Ator bateu um papo com o B! e falou da carreira, dos novos projetos e deu sua visão sobre o movimento do 'blind cast'

A arte sempre acompanhou o ator Guilherme Leal e o pontapé inicial para sua especialização foi aos 11 anos, quando ele começou a estudar música. Além de tocar guitarra e piano, ele se formou em regência coral. O teatro foi incentivado na escola, local em que pode explorar a paixão por atuar e ser dramaturgo. Em 2007, o artista foi apresentado aos musicais por um professor e, no ano seguinte, ele já estava fazendo seu primeiro curso na área. “Daí pra frente foi só ladeira acima”, brincou o ator que, em entrevista exclusiva ao B!, falou da carreira, dos planos futuros e da falta de oportunidades para artistas negros no teatro musical.

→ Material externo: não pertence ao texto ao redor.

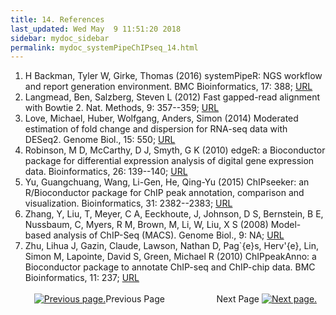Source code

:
 ```yaml
---
title: 14. References
last_updated: Wed May  9 11:51:20 2018
sidebar: mydoc_sidebar
permalink: mydoc_systemPipeChIPseq_14.html
---
```

 
1. H Backman, Tyler W, Girke, Thomas (2016) systemPipeR: NGS workflow and report generation environment. BMC Bioinformatics, 17: 388; [URL](http://dx.doi.org/10.1186/s12859-016-1241-0)
2. Langmead, Ben, Salzberg, Steven L (2012) Fast gapped-read alignment with Bowtie 2. Nat. Methods, 9: 357--359; [URL](http://dx.doi.org/10.1038/nmeth.1923)
3. Love, Michael, Huber, Wolfgang, Anders, Simon (2014) Moderated estimation of fold change and dispersion for RNA-seq data with DESeq2. Genome Biol., 15: 550; [URL](http://genomebiology.com/2014/15/12/550)
4. Robinson, M D, McCarthy, D J, Smyth, G K (2010) edgeR: a Bioconductor package for differential expression analysis of digital gene expression data. Bioinformatics, 26: 139--140; [URL](http://dx.doi.org/10.1093/bioinformatics/btp616)
5. Yu, Guangchuang, Wang, Li-Gen, He, Qing-Yu (2015) ChIPseeker: an R/Bioconductor package for ChIP peak annotation, comparison and visualization. Bioinformatics, 31: 2382--2383; [URL](http://dx.doi.org/10.1093/bioinformatics/btv145)
6. Zhang, Y, Liu, T, Meyer, C A, Eeckhoute, J, Johnson, D S, Bernstein, B E, Nussbaum, C, Myers, R M, Brown, M, Li, W, Liu, X S (2008) Model-based analysis of ChIP-Seq (MACS). Genome Biol., 9: NA; [URL](http://dx.doi.org/10.1186/gb-2008-9-9-r137)
7. Zhu, Lihua J, Gazin, Claude, Lawson, Nathan D, Pag\`{e}s, Herv\'{e}, Lin, Simon M, Lapointe, David S, Green, Michael R (2010) ChIPpeakAnno: a Bioconductor package to annotate ChIP-seq and ChIP-chip data. BMC Bioinformatics, 11: 237; [URL](http://dx.doi.org/10.1186/1471-2105-11-237)
<br><br><center><a href="mydoc_systemPipeChIPseq_13.html"><img src="images/left_arrow.png" alt="Previous page."></a>Previous Page &nbsp; &nbsp; &nbsp; &nbsp; &nbsp; &nbsp; &nbsp; &nbsp; &nbsp; &nbsp; Next Page
<a href="mydoc_systemPipeChIPseq_01.html"><img src="images/right_arrow.png" alt="Next page."></a></center>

Antes de subir nos palcos como ator, Guilherme se tornou professor e começou a dar aulas na escola 4act incentivado por Rafael Dantas, o professor que o apresentou ao teatro musical. “Entre dar as aulas dentro do estilo musical e começar a perceber o mercado, comecei a prestar as primeiras audições e, mesmo com os muito ‘nãos’ do início da carreira, percebi que era algo que eu queria agregar à minha profissão de músico.”

Guilherme Leal
Guilherme Leal nos bastidores de “O Rei Leão”

O primeiro “sim” aconteceu em um dos maiores sucessos da Disney na Broadway, o espetáculo “O Rei Leão”, montado no Brasil em 2013. “Tenho o orgulho e a honra de poder dizer que meu primeiro musical profissional foi o que eu sempre quis fazer, o que eu sempre amei ouvir e que é o maior da história do teatro musical em bilheteria e produção. Assumi a hiena Banzai nos quarenta e cinco do segundo tempo, faltando pouco mais de dois meses para terminar a temporada, mas tinha uma agenda de sete sessões por semana, às vezes oito, fiz quase 50 sessões”, contou Guilherme com orgulho.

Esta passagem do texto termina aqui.